::: MATERIAL FOR THE TASK
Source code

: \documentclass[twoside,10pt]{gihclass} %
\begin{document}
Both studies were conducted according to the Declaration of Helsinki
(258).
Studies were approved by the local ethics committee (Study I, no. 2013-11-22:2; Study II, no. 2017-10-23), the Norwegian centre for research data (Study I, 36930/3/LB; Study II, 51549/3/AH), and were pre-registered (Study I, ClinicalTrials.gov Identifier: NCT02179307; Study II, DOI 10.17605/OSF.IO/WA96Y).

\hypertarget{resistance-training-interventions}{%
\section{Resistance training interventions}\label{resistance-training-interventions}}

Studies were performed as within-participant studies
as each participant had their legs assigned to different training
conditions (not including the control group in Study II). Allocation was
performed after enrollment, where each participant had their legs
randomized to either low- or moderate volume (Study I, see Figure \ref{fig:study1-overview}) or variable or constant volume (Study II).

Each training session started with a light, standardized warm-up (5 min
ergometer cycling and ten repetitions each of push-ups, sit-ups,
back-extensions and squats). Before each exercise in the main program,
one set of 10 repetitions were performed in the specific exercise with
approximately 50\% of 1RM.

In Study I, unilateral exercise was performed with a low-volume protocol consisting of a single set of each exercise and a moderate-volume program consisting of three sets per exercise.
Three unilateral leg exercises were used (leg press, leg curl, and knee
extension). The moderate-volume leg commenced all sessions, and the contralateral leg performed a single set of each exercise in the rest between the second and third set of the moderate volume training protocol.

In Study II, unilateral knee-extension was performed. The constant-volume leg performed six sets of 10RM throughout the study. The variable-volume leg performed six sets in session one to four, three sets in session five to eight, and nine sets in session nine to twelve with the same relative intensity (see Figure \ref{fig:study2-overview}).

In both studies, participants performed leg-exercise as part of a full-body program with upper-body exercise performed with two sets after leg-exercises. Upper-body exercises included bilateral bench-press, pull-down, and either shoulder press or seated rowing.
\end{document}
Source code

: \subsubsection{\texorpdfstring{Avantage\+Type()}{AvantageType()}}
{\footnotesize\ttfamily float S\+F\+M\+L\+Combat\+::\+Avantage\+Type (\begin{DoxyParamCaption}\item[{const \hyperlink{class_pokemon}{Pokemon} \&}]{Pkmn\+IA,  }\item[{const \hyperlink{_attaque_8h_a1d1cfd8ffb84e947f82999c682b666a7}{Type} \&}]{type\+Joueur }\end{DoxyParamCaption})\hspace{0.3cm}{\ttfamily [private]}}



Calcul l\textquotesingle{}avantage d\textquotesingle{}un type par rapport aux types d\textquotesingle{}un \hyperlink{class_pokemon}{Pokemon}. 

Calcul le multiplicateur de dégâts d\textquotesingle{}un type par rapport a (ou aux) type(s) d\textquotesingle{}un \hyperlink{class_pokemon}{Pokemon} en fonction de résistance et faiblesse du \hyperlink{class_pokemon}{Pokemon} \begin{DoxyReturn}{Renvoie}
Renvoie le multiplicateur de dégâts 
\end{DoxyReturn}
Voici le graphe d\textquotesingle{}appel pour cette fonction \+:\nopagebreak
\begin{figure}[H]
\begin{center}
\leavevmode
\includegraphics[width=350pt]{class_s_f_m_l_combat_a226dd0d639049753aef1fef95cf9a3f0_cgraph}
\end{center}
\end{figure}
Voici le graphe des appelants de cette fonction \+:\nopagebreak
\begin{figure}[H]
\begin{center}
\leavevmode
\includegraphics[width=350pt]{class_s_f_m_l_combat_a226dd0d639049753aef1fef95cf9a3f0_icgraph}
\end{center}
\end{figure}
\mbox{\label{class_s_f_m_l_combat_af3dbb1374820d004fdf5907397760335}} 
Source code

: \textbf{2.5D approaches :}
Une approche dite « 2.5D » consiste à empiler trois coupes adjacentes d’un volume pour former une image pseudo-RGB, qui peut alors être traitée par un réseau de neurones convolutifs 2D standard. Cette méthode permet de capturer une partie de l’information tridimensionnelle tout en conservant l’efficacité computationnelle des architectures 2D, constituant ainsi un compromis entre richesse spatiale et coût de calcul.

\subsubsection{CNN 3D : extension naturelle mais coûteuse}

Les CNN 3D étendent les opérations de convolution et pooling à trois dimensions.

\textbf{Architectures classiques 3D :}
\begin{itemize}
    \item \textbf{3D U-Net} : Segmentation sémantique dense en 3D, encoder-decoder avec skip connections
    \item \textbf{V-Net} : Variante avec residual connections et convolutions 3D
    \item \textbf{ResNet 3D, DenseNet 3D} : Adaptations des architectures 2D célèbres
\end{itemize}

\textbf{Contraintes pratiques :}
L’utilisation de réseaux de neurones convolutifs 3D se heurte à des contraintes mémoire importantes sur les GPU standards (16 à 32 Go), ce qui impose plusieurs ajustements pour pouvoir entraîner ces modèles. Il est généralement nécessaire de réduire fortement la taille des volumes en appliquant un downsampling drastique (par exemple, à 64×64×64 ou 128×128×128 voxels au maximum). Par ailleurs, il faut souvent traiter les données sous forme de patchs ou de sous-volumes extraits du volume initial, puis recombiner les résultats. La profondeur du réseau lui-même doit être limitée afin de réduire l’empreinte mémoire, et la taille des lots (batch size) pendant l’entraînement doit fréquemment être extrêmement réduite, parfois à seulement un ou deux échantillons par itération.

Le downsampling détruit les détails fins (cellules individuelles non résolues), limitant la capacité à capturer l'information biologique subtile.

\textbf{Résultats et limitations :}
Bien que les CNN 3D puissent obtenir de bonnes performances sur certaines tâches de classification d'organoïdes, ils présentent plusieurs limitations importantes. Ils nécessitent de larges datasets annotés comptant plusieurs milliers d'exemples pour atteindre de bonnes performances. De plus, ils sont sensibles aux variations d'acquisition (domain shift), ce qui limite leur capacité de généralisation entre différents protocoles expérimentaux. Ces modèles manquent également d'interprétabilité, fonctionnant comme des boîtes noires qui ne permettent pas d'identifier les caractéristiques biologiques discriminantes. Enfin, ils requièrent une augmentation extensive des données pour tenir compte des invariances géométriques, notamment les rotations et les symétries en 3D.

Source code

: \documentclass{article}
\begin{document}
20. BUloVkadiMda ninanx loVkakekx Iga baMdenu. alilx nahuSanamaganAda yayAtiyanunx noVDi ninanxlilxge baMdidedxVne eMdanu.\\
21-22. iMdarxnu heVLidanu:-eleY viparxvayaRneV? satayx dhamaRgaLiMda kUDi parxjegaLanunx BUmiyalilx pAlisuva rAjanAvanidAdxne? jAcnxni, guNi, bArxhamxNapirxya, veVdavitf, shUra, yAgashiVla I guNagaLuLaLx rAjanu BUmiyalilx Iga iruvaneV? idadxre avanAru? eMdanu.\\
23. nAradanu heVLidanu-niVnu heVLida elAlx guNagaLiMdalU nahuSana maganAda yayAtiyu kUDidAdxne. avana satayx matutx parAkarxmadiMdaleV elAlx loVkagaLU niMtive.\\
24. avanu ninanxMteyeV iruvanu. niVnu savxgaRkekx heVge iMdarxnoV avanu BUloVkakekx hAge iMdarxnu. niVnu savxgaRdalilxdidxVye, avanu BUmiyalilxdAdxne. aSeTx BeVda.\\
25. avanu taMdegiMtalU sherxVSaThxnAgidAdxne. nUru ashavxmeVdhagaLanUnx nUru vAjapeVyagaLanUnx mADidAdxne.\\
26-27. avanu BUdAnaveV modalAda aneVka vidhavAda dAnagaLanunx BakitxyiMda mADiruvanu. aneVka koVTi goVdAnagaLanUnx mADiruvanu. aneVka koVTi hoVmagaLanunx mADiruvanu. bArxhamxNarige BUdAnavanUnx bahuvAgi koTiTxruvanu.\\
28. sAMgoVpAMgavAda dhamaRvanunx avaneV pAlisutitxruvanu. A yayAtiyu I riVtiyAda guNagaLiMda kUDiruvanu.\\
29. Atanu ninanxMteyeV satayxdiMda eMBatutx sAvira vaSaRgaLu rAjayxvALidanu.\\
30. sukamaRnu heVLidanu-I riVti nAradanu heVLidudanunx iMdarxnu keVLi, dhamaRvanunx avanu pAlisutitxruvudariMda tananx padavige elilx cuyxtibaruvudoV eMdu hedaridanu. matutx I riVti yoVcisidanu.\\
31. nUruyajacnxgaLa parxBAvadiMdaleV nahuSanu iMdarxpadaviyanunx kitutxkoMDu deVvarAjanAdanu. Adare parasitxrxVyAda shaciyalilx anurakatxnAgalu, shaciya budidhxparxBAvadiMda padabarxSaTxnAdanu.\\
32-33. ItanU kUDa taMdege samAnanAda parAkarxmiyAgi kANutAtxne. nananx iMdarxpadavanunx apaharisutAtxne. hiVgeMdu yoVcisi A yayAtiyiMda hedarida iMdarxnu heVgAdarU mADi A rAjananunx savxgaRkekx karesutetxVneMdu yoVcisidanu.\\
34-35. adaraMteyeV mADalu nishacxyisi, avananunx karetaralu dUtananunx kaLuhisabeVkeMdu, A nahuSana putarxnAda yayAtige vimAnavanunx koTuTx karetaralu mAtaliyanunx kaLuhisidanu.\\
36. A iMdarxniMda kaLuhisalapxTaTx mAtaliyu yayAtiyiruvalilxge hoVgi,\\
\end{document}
::::::
PROBLEM TO SOLVE | Only the lines from the one containing "21-22. iMdarxnu heVLidanu:-eleY" through the one containing "23. nAradanu heVLidanu-niVnu" are to be retyped, both boundary lines included, with no other material.

EXERCISE ANSWER |
21-22. iMdarxnu heVLidanu:-eleY viparxvayaRneV? satayx dhamaRgaLiMda kUDi parxjegaLanunx BUmiyalilx pAlisuva rAjanAvanidAdxne? jAcnxni, guNi, bArxhamxNapirxya, veVdavitf, shUra, yAgashiVla I guNagaLuLaLx rAjanu BUmiyalilx Iga iruvaneV? idadxre avanAru? eMdanu.\\
23. nAradanu heVLidanu-niVnu heVLida elAlx guNagaLiMdalU nahuSana maganAda yayAtiyu kUDidAdxne. avana satayx matutx parAkarxmadiMdaleV elAlx loVkagaLU niMtive.\\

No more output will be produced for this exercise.